Je n'ai pas pu donner ma démission aujourd'hui car, pour raisons familiales, je ne suis pas allée travailler. Je suis très contente, mais là j'avoue, j'ai un noeud à l'estomac rien qu'à l'idée de devoir affronter Boss. L'idéal serait qu'il réduise le préavis, mais ce n'est pas gagné.
Deuxième noeud à l'estomac quand je pense à la recherche d'appart', au déménagement (le 4ème en 4 ans quand même).
Mais bon, après, ce ne sera que du bonheur.
12 février 2008
Mon entretien
L'entretien d'embauche de la semaine dernière s'est plutôt bien passé. Je ne suis jamais contente de moi, alors évidemment, en sortant, je me suis dit que ça aurait pu être mieux, qu'il y a des choses que j'aurais du dire, d'autres éviter de dire. Je suis une traqueuse, alors finalement, j'étais ravie et soulagée que ce soit fini. Mais dans l'ensemble, je pense avoir fait bonne impression. Et j'attendais la réponse, nerveusement....
Roulement de tambours....
Je suis convoquée à un deuxième entretien! Et là, ça recommence. Je redeviens fébrile. J'ai un noeud à l'estomac et une envie de vomir, le top de la glatitude quoi.

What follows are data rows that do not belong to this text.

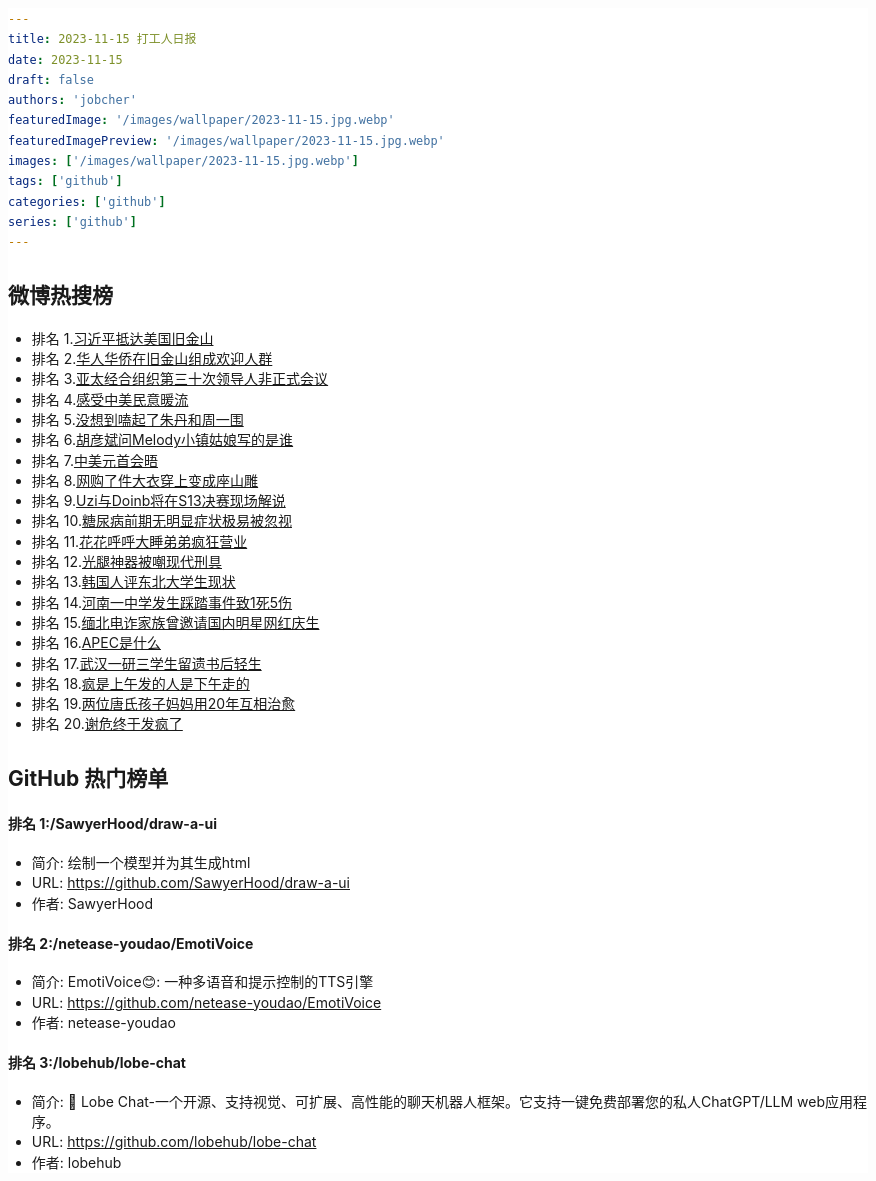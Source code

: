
 ```yaml
---
title: 2023-11-15 打工人日报
date: 2023-11-15
draft: false
authors: 'jobcher'
featuredImage: '/images/wallpaper/2023-11-15.jpg.webp'
featuredImagePreview: '/images/wallpaper/2023-11-15.jpg.webp'
images: ['/images/wallpaper/2023-11-15.jpg.webp']
tags: ['github']
categories: ['github']
series: ['github']
---
```


## 微博热搜榜

- 排名 1.[习近平抵达美国旧金山](https://s.weibo.com/weibo?q=习近平抵达美国旧金山)
- 排名 2.[华人华侨在旧金山组成欢迎人群](https://s.weibo.com/weibo?q=华人华侨在旧金山组成欢迎人群)
- 排名 3.[亚太经合组织第三十次领导人非正式会议](https://s.weibo.com/weibo?q=亚太经合组织第三十次领导人非正式会议)
- 排名 4.[感受中美民意暖流](https://s.weibo.com/weibo?q=感受中美民意暖流)
- 排名 5.[没想到嗑起了朱丹和周一围](https://s.weibo.com/weibo?q=没想到嗑起了朱丹和周一围)
- 排名 6.[胡彦斌问Melody小镇姑娘写的是谁](https://s.weibo.com/weibo?q=胡彦斌问Melody小镇姑娘写的是谁)
- 排名 7.[中美元首会晤](https://s.weibo.com/weibo?q=中美元首会晤)
- 排名 8.[网购了件大衣穿上变成座山雕](https://s.weibo.com/weibo?q=网购了件大衣穿上变成座山雕)
- 排名 9.[Uzi与Doinb将在S13决赛现场解说](https://s.weibo.com/weibo?q=Uzi与Doinb将在S13决赛现场解说)
- 排名 10.[糖尿病前期无明显症状极易被忽视](https://s.weibo.com/weibo?q=糖尿病前期无明显症状极易被忽视)
- 排名 11.[花花呼呼大睡弟弟疯狂营业](https://s.weibo.com/weibo?q=花花呼呼大睡弟弟疯狂营业)
- 排名 12.[光腿神器被嘲现代刑具](https://s.weibo.com/weibo?q=光腿神器被嘲现代刑具)
- 排名 13.[韩国人评东北大学生现状](https://s.weibo.com/weibo?q=韩国人评东北大学生现状)
- 排名 14.[河南一中学发生踩踏事件致1死5伤](https://s.weibo.com/weibo?q=河南一中学发生踩踏事件致1死5伤)
- 排名 15.[缅北电诈家族曾邀请国内明星网红庆生](https://s.weibo.com/weibo?q=缅北电诈家族曾邀请国内明星网红庆生)
- 排名 16.[APEC是什么](https://s.weibo.com/weibo?q=APEC是什么)
- 排名 17.[武汉一研三学生留遗书后轻生](https://s.weibo.com/weibo?q=武汉一研三学生留遗书后轻生)
- 排名 18.[疯是上午发的人是下午走的](https://s.weibo.com/weibo?q=疯是上午发的人是下午走的)
- 排名 19.[两位唐氏孩子妈妈用20年互相治愈](https://s.weibo.com/weibo?q=两位唐氏孩子妈妈用20年互相治愈)
- 排名 20.[谢危终于发疯了](https://s.weibo.com/weibo?q=谢危终于发疯了)
## GitHub 热门榜单

#### 排名 1:/SawyerHood/draw-a-ui
- 简介: 绘制一个模型并为其生成html
- URL: https://github.com/SawyerHood/draw-a-ui
- 作者: SawyerHood 

#### 排名 2:/netease-youdao/EmotiVoice
- 简介: EmotiVoice😊: 一种多语音和提示控制的TTS引擎
- URL: https://github.com/netease-youdao/EmotiVoice
- 作者: netease-youdao 

#### 排名 3:/lobehub/lobe-chat
- 简介: 🤖 Lobe Chat-一个开源、支持视觉、可扩展、高性能的聊天机器人框架。它支持一键免费部署您的私人ChatGPT/LLM web应用程序。
- URL: https://github.com/lobehub/lobe-chat
- 作者: lobehub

Mais pourquoi ils veulent me revoir? Qu'est-ce que je vais bien pouvoir leur dire de plus? J'ai passé l'entretien avec le Directeur de la boîte. Qui d'autre veut me rencontrer jeudi? L'heure de l'entretien était non-négociable. 18H00, c'est pas une heure pour convoquer les gens ça? Parano comme je suis, j'imagine le pire, un guet-apens peut-être. J'irais avec ma bombe lacrymo dans le sac à main et j'ai déjà prévenu un ami pour qu'il appelle la police si je ne l'appelle pas à 19H00. Si si, véridique.